Last semester, my boyfriend of 3.5 years and I started having issues. We have gone through difficult times in the past, but this time was different. We have been in a long distance relationship since 2016, so majority of our relationship has been built around the distance. He lives back home in the Chicago suburbs while I attend school six hours away in Missouri. Last semester, I was extremely busy and he had started a vigorous paramedic program. We started losing communication, the one thing that made the distance much easier.
I have generalized anxiety disorder and depression, both of which sometimes make it very difficult for me to be a positive, happy person. Because of the stress we were both under, I started going to him more and more to complain about my life. Because of the stress he was under, it became harder for him to continually listen to my negativity. He began to push away, which made me hold on tighter and become almost clingy. Along with stress, I also dislike the job I have at school, which makes me even more negative about my schedule and life sometimes.
We hit a breaking point when I came home for the summer in May. I think we were both so stressed and overwhelmed that we started to lash out at each other. He sat me down and was completely honest with me. He said he had been thinking a lot about breaking up with me because it was just so draining to be around someone who was constantly negative and looking for the next thing to complain about or worry over. He had mentioned it before and I said I would try harder, but I did not. It hurt, but I knew he was right. So I told him, give me another chance to adjust. Then I told him that I did not feel as though he was putting enough effort into our relationship. I felt neglected, unwanted and unloved, and it was making me almost resentful towards the person I love most.

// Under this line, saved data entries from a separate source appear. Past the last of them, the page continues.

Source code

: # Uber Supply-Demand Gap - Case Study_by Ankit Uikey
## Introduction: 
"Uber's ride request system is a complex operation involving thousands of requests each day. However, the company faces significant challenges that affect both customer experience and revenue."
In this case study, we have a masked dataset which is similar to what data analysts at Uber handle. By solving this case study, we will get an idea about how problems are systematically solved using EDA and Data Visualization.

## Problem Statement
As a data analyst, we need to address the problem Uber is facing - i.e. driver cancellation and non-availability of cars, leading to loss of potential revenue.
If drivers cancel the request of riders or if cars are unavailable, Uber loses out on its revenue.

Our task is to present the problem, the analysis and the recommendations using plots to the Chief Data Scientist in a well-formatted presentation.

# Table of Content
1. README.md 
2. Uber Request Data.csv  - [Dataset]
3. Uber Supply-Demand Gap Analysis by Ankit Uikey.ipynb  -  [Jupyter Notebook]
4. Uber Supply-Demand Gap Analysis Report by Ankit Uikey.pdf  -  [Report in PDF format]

It struck us both that the reason I wasn't putting in the effort to be positive was because I did not feel like he cared or was trying to put effort into loving me. We both got tearful during this conversation, because we have been best friends since our senior year of high school and have been through so much together that the thought of losing one another was beyond painful. So he told me to give him a chance to adjust as well. That is when something amazing happened.
It didn't happen right away; we went through a few weeks where I constantly felt like I was on edge, waiting for him to make the decision that this was not worth his time and effort. Because I was now home, the stress and anxiety I felt at school dissipated. I started an internship I looked forward to, I was happy to be home again and I just felt more like myself. I kept reminding myself to be positive and I actually got happier as time went on because of this decision.

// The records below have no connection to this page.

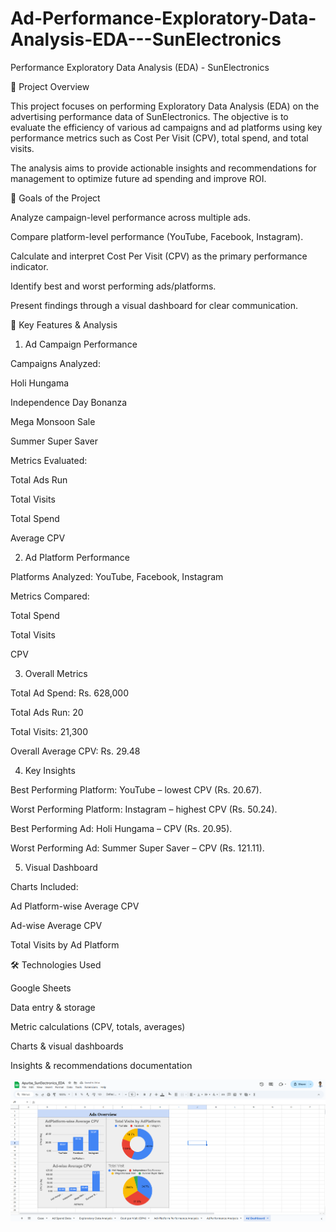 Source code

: # Ad-Performance-Exploratory-Data-Analysis-EDA---SunElectronics

Performance Exploratory Data Analysis (EDA) - SunElectronics

📌 Project Overview

This project focuses on performing Exploratory Data Analysis (EDA) on the advertising performance data of SunElectronics. The objective is to evaluate the efficiency of various ad campaigns and ad platforms using key performance metrics such as Cost Per Visit (CPV), total spend, and total visits.

The analysis aims to provide actionable insights and recommendations for management to optimize future ad spending and improve ROI.

🎯 Goals of the Project

Analyze campaign-level performance across multiple ads.

Compare platform-level performance (YouTube, Facebook, Instagram).

Calculate and interpret Cost Per Visit (CPV) as the primary performance indicator.

Identify best and worst performing ads/platforms.

Present findings through a visual dashboard for clear communication.

🔑 Key Features & Analysis

1. Ad Campaign Performance

Campaigns Analyzed:

Holi Hungama

Independence Day Bonanza

Mega Monsoon Sale

Summer Super Saver

Metrics Evaluated:

Total Ads Run

Total Visits

Total Spend

Average CPV

2. Ad Platform Performance

Platforms Analyzed: YouTube, Facebook, Instagram

Metrics Compared:

Total Spend

Total Visits

CPV

3. Overall Metrics

Total Ad Spend: Rs. 628,000

Total Ads Run: 20

Total Visits: 21,300

Overall Average CPV: Rs. 29.48

4. Key Insights

Best Performing Platform: YouTube – lowest CPV (Rs. 20.67).

Worst Performing Platform: Instagram – highest CPV (Rs. 50.24).

Best Performing Ad: Holi Hungama – CPV (Rs. 20.95).

Worst Performing Ad: Summer Super Saver – CPV (Rs. 121.11).

5. Visual Dashboard

Charts Included:

Ad Platform-wise Average CPV

Ad-wise Average CPV

Total Visits by Ad Platform

🛠️ Technologies Used

Google Sheets

Data entry & storage

Metric calculations (CPV, totals, averages)

Charts & visual dashboards

Insights & recommendations documentation

![Image_Alt](https://github.com/apurbadas2311/Ad-Performance-Exploratory-Data-Analysis-EDA---SunElectronics/blob/main/Ads%20Overview%20(SunElectro).png)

My boyfriend started doing the small things again that made me fall in love with him in the first place. The cute compliments, the flirting, making an effort to let me know that he did care for and love me. And just like I have heard happens to women who are treated right, I blossomed. I became happier than I had been in a long time, my attitude adjustment and his effort driving me to it. We never would have made it without that awful conversation, and I am so grateful we had it.

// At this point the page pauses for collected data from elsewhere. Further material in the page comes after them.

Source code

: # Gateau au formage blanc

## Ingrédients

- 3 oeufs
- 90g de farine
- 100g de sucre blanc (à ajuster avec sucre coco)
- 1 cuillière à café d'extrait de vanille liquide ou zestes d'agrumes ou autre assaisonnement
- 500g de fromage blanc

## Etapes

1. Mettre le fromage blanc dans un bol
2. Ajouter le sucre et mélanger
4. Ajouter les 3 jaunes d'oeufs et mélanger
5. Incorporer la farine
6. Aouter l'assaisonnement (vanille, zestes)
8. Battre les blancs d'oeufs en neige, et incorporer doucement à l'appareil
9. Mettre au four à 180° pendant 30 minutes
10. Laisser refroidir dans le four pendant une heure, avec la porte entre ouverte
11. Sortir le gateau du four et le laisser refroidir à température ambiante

Ladies, if your man loves you and wants to keep you, he will sit down and tell you how he feels. He will listen to how you feel. He will be willing to adjust himself and his ways if you show that you are willing to adjust yours. A lot of articles I read on this subject suggested that a breakup was the best option, and that is the reason why our generation has such a high divorce rate. Leaving isn't the answer when things get hard; you have to sit down, talk it out and figure out how to move forward.
Watching him blossom as well has made me even happier. Honestly, our relationship is now in one of the best places it has ever been in, all because we sat down and were BOTH willing to put in the effort to change. Relationship experts aren't kidding when they say communication is key. Communication and honesty saved my relationship, and I hope others who read this may have theirs saved because of this simple adjustment too.